▸ Your task:
What lines in the entries hold the string "array"? List them.

▸ Material shown:
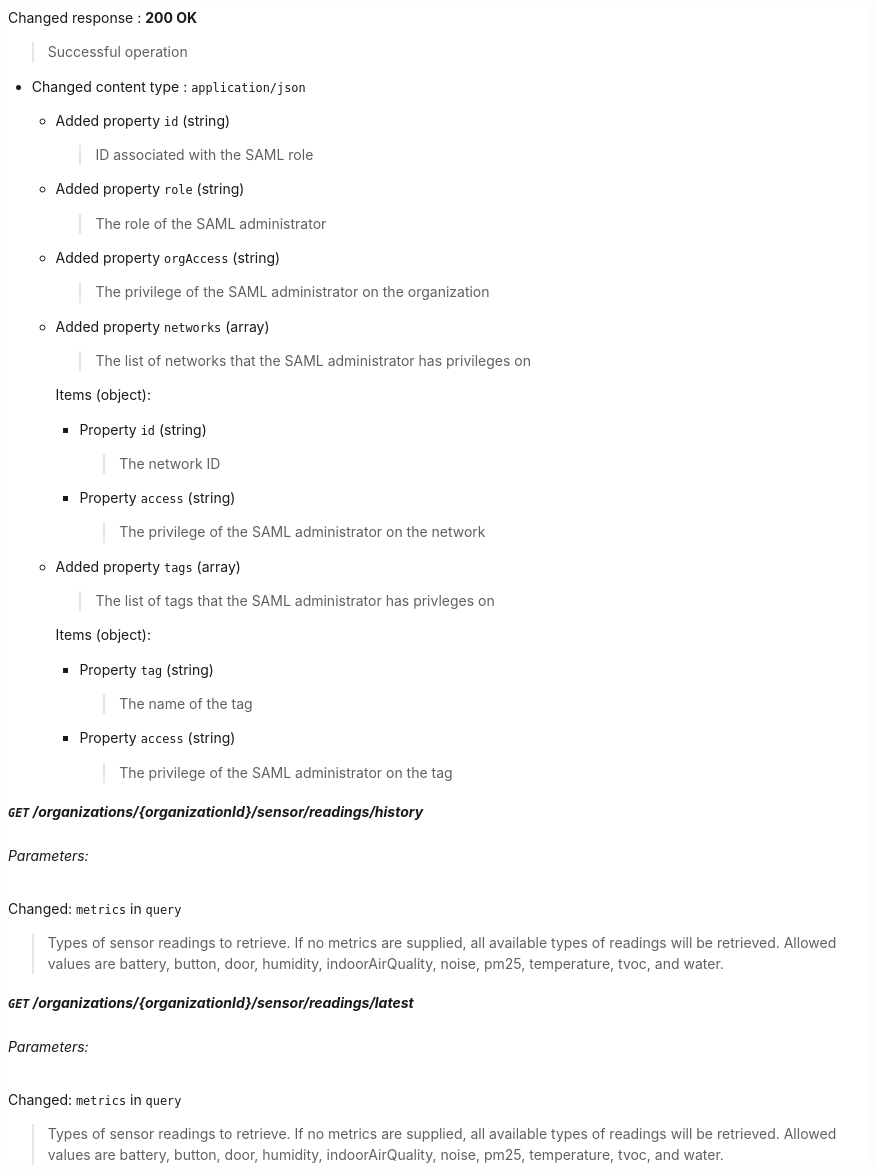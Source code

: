 Changed response : **200 OK**
> Successful operation

* Changed content type : `application/json`

    * Added property `id` (string)
        > ID associated with the SAML role

    * Added property `role` (string)
        > The role of the SAML administrator

    * Added property `orgAccess` (string)
        > The privilege of the SAML administrator on the organization

    * Added property `networks` (array)
        > The list of networks that the SAML administrator has privileges on

        Items (object):

        * Property `id` (string)
            > The network ID

        * Property `access` (string)
            > The privilege of the SAML administrator on the network

    * Added property `tags` (array)
        > The list of tags that the SAML administrator has privleges on

        Items (object):

        * Property `tag` (string)
            > The name of the tag

        * Property `access` (string)
            > The privilege of the SAML administrator on the tag

##### `GET` /organizations/{organizationId}/sensor/readings/history


###### Parameters:

Changed: `metrics` in `query`
> Types of sensor readings to retrieve. If no metrics are supplied, all available types of readings will be retrieved. Allowed values are battery, button, door, humidity, indoorAirQuality, noise, pm25, temperature, tvoc, and water.

##### `GET` /organizations/{organizationId}/sensor/readings/latest


###### Parameters:

Changed: `metrics` in `query`
> Types of sensor readings to retrieve. If no metrics are supplied, all available types of readings will be retrieved. Allowed values are battery, button, door, humidity, indoorAirQuality, noise, pm25, temperature, tvoc, and water.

▸ Exercise result:
    * Added property `networks` (array)
    * Added property `tags` (array)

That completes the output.